Дело здесь было не в красноречии и не в человеческом таланте, а в том, что Он имел власть, какой до Него не обладал никто, власть касаться самого сокровенного, обращаться прямо к тайная тайных каждого человека. Четыре огромных подсвечника, зажженные в первый вечер Кущей на женской половине Храма, уже не горели. У сокровищницы Иисус воскликнул: «Я свет миру!», но иудеи смеялись над Ним, ибо Он Сам о себе свидетельствовал, и потому Он бросил им в лицо тайну Своей двуединой природы: «Если бы вы знали Меня, то знали бы и Отца Моего».

Стоит Ему открыть рот, как Он опять совершает страшное преступление – равняет Себя с Богом. Но иудеи, зная, чего им нужно, хотят принудить Его к формальному признанию. Поэтому они спрашивают: «Кто же Ты?»

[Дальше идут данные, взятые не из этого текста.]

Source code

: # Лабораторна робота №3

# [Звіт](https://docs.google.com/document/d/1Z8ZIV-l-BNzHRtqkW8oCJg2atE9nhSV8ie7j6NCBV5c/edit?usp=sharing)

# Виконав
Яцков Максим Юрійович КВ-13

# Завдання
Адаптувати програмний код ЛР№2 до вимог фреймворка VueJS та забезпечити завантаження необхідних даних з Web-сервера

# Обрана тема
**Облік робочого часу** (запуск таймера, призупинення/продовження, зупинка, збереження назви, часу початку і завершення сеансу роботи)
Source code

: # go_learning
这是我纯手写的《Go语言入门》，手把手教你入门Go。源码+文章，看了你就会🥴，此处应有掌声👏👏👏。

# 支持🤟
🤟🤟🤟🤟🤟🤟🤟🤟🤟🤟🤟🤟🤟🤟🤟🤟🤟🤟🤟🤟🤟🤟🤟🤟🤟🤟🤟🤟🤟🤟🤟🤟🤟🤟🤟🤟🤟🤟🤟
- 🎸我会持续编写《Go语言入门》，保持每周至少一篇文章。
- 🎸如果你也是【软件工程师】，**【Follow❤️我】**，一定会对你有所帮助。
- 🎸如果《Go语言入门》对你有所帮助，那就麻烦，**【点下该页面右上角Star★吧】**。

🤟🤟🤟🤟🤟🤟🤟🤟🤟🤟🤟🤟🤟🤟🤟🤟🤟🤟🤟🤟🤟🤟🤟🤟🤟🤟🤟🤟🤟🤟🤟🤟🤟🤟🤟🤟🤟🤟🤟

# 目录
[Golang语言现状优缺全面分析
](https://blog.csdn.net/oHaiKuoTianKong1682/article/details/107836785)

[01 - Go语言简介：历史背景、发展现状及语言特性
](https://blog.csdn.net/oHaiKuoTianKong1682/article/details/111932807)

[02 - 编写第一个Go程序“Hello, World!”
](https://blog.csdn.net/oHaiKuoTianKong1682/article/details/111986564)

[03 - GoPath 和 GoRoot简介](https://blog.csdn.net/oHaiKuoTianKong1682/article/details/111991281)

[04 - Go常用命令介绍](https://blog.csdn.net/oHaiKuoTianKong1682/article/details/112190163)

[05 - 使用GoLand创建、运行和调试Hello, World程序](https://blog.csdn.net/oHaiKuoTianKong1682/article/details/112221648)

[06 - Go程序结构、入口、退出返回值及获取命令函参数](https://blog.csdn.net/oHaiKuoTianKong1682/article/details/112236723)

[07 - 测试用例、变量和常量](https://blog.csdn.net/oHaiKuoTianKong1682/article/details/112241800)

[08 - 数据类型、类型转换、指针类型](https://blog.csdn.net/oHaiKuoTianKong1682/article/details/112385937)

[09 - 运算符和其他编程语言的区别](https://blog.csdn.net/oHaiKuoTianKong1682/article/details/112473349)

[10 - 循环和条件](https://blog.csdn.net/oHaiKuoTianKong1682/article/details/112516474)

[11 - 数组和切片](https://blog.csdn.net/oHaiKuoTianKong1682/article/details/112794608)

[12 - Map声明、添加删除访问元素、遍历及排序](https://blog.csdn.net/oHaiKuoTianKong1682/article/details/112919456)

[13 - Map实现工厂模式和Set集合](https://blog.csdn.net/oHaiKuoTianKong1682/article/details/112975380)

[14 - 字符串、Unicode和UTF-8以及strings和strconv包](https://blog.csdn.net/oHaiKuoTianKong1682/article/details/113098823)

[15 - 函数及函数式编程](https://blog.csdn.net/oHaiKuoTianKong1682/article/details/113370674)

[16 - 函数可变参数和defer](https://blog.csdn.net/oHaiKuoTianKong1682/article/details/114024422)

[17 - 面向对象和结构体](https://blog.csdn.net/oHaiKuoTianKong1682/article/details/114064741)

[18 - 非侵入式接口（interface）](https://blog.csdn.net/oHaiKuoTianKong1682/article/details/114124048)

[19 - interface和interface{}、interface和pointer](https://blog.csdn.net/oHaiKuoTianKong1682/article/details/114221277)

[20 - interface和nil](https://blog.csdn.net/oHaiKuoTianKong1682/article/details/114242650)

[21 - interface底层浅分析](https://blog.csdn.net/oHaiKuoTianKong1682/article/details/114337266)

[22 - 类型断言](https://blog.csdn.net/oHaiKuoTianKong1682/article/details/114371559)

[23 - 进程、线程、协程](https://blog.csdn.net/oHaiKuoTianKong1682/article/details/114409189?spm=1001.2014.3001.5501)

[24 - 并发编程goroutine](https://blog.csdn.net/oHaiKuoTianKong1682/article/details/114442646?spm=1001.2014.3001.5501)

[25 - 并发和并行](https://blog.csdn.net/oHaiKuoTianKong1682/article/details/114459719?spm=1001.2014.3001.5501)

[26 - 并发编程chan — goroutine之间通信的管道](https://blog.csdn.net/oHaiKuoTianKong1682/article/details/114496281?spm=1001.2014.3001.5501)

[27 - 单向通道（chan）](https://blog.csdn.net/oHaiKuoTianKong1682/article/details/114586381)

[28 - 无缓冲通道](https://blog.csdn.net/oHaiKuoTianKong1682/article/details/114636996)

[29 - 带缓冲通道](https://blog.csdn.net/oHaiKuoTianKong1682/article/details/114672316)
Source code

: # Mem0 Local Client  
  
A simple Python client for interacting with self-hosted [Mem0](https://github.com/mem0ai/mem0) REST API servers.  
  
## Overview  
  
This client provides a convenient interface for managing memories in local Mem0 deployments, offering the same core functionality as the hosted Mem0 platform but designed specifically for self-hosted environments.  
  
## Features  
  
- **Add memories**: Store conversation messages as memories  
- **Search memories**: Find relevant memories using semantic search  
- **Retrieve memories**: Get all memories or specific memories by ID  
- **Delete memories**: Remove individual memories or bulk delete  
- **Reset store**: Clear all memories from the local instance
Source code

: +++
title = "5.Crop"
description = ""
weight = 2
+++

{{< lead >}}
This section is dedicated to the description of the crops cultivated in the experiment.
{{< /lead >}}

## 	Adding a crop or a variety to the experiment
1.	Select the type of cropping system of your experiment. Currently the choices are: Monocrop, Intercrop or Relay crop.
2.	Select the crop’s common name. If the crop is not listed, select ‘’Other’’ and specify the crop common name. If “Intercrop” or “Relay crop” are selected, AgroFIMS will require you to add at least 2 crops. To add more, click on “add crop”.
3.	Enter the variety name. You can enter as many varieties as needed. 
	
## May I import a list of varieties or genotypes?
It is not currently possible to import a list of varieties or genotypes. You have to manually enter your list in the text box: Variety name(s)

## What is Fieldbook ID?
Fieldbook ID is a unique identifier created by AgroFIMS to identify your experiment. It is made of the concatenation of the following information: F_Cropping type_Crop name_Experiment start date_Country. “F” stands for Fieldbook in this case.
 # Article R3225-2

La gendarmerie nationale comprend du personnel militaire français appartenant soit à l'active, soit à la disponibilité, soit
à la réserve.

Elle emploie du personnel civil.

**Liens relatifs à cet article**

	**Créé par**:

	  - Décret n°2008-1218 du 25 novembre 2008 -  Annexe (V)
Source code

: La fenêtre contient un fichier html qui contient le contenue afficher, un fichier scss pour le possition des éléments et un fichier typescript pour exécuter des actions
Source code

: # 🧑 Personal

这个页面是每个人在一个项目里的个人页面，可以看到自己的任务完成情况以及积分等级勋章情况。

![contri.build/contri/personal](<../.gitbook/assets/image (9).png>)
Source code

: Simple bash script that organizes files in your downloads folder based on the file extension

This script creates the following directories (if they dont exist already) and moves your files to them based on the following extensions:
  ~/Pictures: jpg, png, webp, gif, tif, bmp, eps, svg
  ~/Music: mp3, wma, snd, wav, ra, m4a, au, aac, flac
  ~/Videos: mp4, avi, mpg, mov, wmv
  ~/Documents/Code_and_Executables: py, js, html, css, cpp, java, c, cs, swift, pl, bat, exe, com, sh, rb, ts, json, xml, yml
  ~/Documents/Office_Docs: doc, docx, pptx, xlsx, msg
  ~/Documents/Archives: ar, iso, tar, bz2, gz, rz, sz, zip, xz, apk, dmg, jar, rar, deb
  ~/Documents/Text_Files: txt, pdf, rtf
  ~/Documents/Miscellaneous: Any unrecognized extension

Теперь, когда Он разоблачен, когда нетерпеливый Бог противостоит своре Своих же созданий, Он без смущения говорит им о страшном троне, которого уже касается бестрепетной рукой: «Когда вознесете Сына Человеческого, тогда узнаете, кто Я». Упрямые ученики воображали иное прославление Учителя, не эту виселицу. Каким окажется то Царство, к которому они стремились? Что их ждет за уже приоткрытыми дверьми? Учитель повторяет: «Истина Моя сделает вас свободными!» Иудеи протестуют: они никогда не были рабами. Но Он заставляет их замолчать, сказав слова, правду которых знает каждый христианин, знает по опыту горькому и сладостному: «Истинно, истинно говорю вам: всякий, делающий грех, есть раб греха. Итак, если Сын освободит вас, то истинно свободными вы будете».

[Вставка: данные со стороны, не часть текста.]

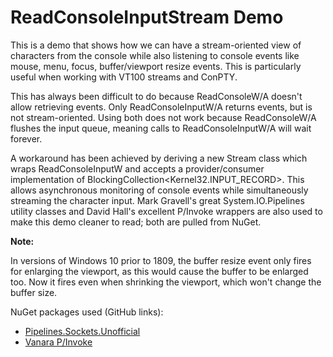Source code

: # ReadConsoleInputStream Demo

This is a demo that shows how we can have a stream-oriented view of characters from the console while also listening to console events like mouse, menu, focus, buffer/viewport resize events. This is particularly useful when working with VT100 streams and ConPTY.

This has always been difficult to do because ReadConsoleW/A doesn't allow retrieving events. Only ReadConsoleInputW/A returns events, but is not stream-oriented. Using both does not work because ReadConsoleW/A flushes the input queue, meaning calls to ReadConsoleInputW/A will wait forever.

A workaround has been achieved by deriving a new Stream class which wraps ReadConsoleInputW and accepts a provider/consumer implementation of BlockingCollection<Kernel32.INPUT_RECORD>. This allows asynchronous monitoring of console events while simultaneously streaming the character input. Mark Gravell's great System.IO.Pipelines utility classes and David Hall's excellent P/Invoke wrappers are also used to make this demo cleaner to read; both are pulled from NuGet.

**Note:**

In versions of Windows 10 prior to 1809, the buffer resize event only fires for enlarging the viewport, as this would cause the buffer to be enlarged too. Now it fires even when shrinking the viewport, which won't change the buffer size.

NuGet packages used (GitHub links):

* [Pipelines.Sockets.Unofficial](https://github.com/mgravell/Pipelines.Sockets.Unofficial)
* [Vanara P/Invoke](https://github.com/dahall/Vanara)

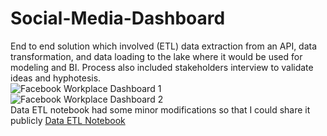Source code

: # Social-Media-Dashboard
End to end solution which involved (ETL) data extraction from an API, data transformation, and data loading to the lake where it would be used for modeling and BI. Process also included stakeholders interview to validate ideas and hyphotesis.
<br />
![Facebook Workplace Dashboard 1](https://user-images.githubusercontent.com/55111736/172391980-18974e0e-284e-428e-acea-73290f7130ea.jpg)
<br />
![Facebook Workplace Dashboard 2](https://user-images.githubusercontent.com/55111736/172392076-27c554f1-fd4b-43a8-b14f-93fc4fe32ce6.jpeg)
<br />
Data ETL notebook had some minor modifications so that I could share it publicly
[Data ETL Notebook](https://github.com/BebetoFernandes/Social-Media-Dashboard/blob/main/shareable_fbwp_RH_data_ETL.ipynb)
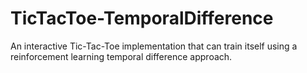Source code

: TicTacToe-TemporalDifference
============================

An interactive Tic-Tac-Toe implementation that can train itself using a reinforcement learning temporal difference approach.
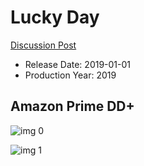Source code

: # Lucky Day

[Discussion Post](https://www.avsforum.com/threads/bass-eq-for-filtered-movies.2995212/post-58681832)

* Release Date: 2019-01-01
* Production Year: 2019

## Amazon Prime DD+

![img 0](https://i.imgur.com/xxoW88a.jpg)

![img 1](https://i.imgur.com/HHl06TD.png)

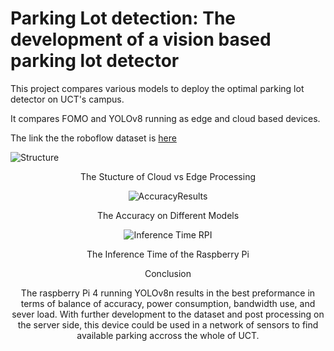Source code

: # Parking Lot detection: The development of a vision based parking lot detector

This project compares various models to deploy the optimal parking lot detector on UCT's campus.

It compares FOMO and YOLOv8 running as edge and cloud based devices.

The link the the roboflow dataset is [here](https://app.roboflow.com/parkinglotdataset/mergedparkingdataset/16)


![Structure](https://github.com/user-attachments/assets/bbf294a9-e7f5-46d2-a8d2-d93d0a577348)
<div align="center">The Stucture of Cloud vs Edge Processing<div>


![AccuracyResults](https://github.com/user-attachments/assets/9faee921-4a49-4229-8ccd-dbde98d9c393)
<div align="center">The Accuracy on Different Models<div>


![Inference Time RPI](https://github.com/user-attachments/assets/e79fa0ae-4d54-4c87-892f-431203370a57)
<div align="center">The Inference Time of the Raspberry Pi<div>

Conclusion

The raspberry Pi 4 running YOLOv8n results in the best preformance in terms of balance of accuracy, power consumption, bandwidth use, and sever load.
With further development to the dataset and post processing on the server side, this device could be used in a network of sensors to find available parking accross the whole of UCT.


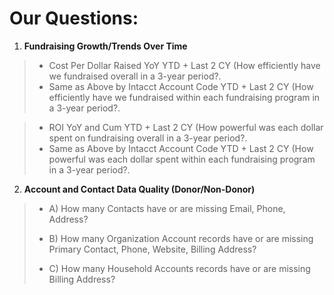 # Our Questions:

1. **Fundraising Growth/Trends Over Time**
>- Cost Per Dollar Raised YoY YTD + Last 2 CY (How efficiently have we fundraised overall in a 3-year period?.
> - Same as Above by Intacct Account Code YTD +  Last 2 CY (How efficiently have we fundraised within each fundraising program in a 3-year period?.

>-  ROI YoY and Cum YTD + Last 2 CY (How powerful  was each dollar spent on fundraising overall in a 3-year period?.
>- Same as Above by Intacct Account Code YTD + Last 2 CY (How powerful was each dollar spent within each fundraising program in a 3-year period?.

2. **Account and Contact Data Quality (Donor/Non-Donor)**


>- A) How many Contacts have or are missing Email, Phone, Address?
>
>- B) How many Organization Account records have or are missing Primary Contact, Phone, Website, Billing Address?
>
>- C) How many Household Accounts records have or are missing Billing Address?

Наконец раскрыта тайна Его власти над столькими людьми: они могут сомневаться, отрицать, богохульствовать; могут бежать от Него. Но все же знают, что Он один может сделать их свободными. И если они оставляют Его, то затем только, чтобы снова надеть на себя ярмо, чтобы вращать предназначенные им судьбой жернова – и никакая сила в мире их от этого не избавит, кроме Иисуса, которого они распинают и которому поклоняются. В этом, но в самом узком смысле, можно согласиться с Ницше, что христианство есть если не религия рабов, то, по крайней мере, религия освобожденных.

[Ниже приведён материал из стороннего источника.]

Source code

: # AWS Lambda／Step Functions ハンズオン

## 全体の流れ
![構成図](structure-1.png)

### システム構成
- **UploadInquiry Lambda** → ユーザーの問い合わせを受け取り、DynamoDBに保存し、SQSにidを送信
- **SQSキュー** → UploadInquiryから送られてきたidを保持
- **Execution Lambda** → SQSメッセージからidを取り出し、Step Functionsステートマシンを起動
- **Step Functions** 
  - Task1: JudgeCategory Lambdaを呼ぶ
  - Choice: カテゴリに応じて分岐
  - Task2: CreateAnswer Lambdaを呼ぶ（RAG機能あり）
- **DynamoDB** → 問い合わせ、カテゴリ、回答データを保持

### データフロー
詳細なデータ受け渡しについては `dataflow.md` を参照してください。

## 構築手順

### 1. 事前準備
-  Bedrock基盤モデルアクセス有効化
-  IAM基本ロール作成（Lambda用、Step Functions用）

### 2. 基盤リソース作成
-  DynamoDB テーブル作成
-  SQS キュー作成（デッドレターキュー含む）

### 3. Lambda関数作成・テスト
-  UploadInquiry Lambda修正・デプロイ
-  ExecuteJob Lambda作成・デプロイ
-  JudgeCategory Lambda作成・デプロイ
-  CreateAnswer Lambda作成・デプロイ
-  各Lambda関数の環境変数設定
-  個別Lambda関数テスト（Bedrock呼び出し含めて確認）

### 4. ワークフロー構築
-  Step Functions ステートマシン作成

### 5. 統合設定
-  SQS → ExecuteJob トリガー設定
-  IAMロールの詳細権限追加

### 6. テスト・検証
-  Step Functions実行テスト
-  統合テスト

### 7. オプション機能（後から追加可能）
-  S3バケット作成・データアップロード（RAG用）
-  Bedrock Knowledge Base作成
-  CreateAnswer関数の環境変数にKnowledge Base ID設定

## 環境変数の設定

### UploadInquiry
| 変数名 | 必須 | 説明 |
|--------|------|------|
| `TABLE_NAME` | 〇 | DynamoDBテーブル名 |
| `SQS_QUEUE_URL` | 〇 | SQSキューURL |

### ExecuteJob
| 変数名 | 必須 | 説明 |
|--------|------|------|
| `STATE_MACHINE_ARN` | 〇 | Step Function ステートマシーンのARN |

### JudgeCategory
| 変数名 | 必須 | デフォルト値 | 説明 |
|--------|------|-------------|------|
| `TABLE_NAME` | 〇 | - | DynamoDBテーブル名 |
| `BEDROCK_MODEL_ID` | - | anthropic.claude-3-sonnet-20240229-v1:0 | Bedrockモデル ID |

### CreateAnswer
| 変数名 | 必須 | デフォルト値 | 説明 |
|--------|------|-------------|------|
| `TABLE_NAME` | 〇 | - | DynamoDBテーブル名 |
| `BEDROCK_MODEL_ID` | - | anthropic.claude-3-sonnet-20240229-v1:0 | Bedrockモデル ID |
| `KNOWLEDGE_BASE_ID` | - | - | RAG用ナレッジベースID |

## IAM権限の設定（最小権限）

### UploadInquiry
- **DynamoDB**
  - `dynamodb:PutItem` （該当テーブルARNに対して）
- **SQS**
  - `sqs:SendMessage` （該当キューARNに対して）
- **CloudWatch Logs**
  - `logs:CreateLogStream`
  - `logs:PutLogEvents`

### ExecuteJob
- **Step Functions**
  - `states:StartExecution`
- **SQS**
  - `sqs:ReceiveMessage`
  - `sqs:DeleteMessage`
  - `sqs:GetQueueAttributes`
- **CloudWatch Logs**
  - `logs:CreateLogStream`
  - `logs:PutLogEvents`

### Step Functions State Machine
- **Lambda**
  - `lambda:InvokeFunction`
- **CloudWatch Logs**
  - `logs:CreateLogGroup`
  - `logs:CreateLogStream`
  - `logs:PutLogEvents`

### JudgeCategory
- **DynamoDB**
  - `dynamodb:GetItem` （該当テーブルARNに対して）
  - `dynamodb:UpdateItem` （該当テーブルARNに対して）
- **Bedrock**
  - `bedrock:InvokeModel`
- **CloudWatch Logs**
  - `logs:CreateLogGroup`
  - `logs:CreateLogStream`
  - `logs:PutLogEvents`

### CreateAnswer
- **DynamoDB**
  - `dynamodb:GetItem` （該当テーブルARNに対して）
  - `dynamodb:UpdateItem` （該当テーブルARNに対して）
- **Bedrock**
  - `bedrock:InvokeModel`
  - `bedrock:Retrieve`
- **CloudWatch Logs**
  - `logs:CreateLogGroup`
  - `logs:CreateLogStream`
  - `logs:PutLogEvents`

В последние дни Он так открыто проявлял Свою божественность, что те, кто этого не признавал, совершали в Его глазах преступление: «Почему вы не понимаете речи Моей?» – спрашивал с гневом уже раскрывший Себя Сын Человеческий. Он указал им на лжеца, от которого они происходят – на отца лжи, дьявола. Если бы они были не от дьявола, то узнали бы в Нем Христа в эти дни, когда Его божественная природа так явно в Нем проявлялась. И доказательство тому молчание, которым они отвечают на Его вопрос: «Кто из вас обличит Меня в неправде?»

Да, ответить нечего. Но словно дети, которые отвечают бранью на брань: «Я не дурак, это ты дурак», они возражали: «Это в Тебе бес!»

В гуще бранящейся толпы многие колеблющиеся пока сердца уже трепетали от любви и предчувствия, что им вот-вот откроется истина. Господь чувствовал, как борются они сами с собой, и вдруг, пренебрегая оскорблениями, бросил на чашу весов удивительнейшее обещание, которое должно было окончательно завоевать Его возлюбленных:

– Истинно, истинно говорю вам: кто соблюдет слово Мое, тот не вкусит смерти вовек.

Единым словом Он снова переступает рубеж смертной природы. И вот Сын, как бы сбросивший Свое человечество, обнаженный так, как не будет обнажено тело Его на Кресте, беззастенчиво открывает толпе Свою Божественность:

– Авраам, отец ваш, рад был увидеть день Мой; и увидел, и возрадовался!

Иудеи говорят Ему: «Тебе нет еще пятидесяти лет – и Ты видел Авраама?» Иисус отвечает им: «Истинно, истинно говорю вам: прежде, нежели был Авраам, Я есть». Тогда они схватили камни, чтобы бросить в Него, но Иисус скрылся и вышел из Храма.

Они не погнались за Ним: право судить и наказывать принадлежало римлянам. К тому же Назарянин не сказал прямо: «Я Сын Божий». Первосвященникам нужно обличить Его именно в этом гнусном богохульстве, чтобы сделать законной смертную казнь. Поэтому они колебались.

Но казалось, будто Сыну Человеческому нужна была их ярость. Он поддерживал ее, как бы боясь, что огонь угаснет. Поэтому не случайно избирает Он субботний день, чтобы исцелить слепорожденного.